• Task objective
Search the data for "Tytuł" and copy every matching line.

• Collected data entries
--

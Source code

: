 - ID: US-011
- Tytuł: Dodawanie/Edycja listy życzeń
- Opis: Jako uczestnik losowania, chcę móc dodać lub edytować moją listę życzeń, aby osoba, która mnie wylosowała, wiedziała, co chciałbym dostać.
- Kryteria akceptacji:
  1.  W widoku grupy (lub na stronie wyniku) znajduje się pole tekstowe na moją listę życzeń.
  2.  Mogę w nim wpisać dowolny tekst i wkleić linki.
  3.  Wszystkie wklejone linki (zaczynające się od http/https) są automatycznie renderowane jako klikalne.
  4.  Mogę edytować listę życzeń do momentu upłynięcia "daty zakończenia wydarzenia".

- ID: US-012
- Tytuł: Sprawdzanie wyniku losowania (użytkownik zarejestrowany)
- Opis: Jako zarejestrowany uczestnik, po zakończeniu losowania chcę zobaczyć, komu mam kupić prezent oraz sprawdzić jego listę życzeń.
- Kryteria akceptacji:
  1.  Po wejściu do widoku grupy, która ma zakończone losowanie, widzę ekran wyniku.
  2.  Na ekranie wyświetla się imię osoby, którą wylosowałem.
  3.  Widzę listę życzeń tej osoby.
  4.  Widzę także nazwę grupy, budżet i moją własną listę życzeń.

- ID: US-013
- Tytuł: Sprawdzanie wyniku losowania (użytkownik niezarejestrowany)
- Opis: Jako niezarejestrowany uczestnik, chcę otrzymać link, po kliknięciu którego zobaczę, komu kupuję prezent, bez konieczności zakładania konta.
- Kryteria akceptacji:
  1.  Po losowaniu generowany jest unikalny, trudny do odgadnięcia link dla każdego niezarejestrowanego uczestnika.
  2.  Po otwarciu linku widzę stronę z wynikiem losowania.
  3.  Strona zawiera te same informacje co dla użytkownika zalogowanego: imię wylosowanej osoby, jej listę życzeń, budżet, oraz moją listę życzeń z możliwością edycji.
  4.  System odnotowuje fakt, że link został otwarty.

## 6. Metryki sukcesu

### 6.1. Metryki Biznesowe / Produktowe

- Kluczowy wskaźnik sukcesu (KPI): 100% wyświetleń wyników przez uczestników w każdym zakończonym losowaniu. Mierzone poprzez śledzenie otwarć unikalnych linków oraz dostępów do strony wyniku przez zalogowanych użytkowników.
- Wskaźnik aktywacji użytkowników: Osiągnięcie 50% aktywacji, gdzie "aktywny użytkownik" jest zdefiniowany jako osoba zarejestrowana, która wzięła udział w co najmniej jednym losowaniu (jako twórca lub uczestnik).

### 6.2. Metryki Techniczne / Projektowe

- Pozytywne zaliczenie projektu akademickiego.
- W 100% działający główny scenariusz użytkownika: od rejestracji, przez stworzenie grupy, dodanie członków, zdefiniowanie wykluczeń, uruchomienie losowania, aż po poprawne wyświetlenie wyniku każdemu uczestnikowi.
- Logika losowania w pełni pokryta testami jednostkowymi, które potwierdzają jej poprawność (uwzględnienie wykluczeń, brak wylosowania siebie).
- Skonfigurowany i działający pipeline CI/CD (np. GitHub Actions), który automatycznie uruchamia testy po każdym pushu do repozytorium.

--

• Result for this task
- Tytuł: Dodawanie/Edycja listy życzeń
- Tytuł: Sprawdzanie wyniku losowania (użytkownik zarejestrowany)
- Tytuł: Sprawdzanie wyniku losowania (użytkownik niezarejestrowany)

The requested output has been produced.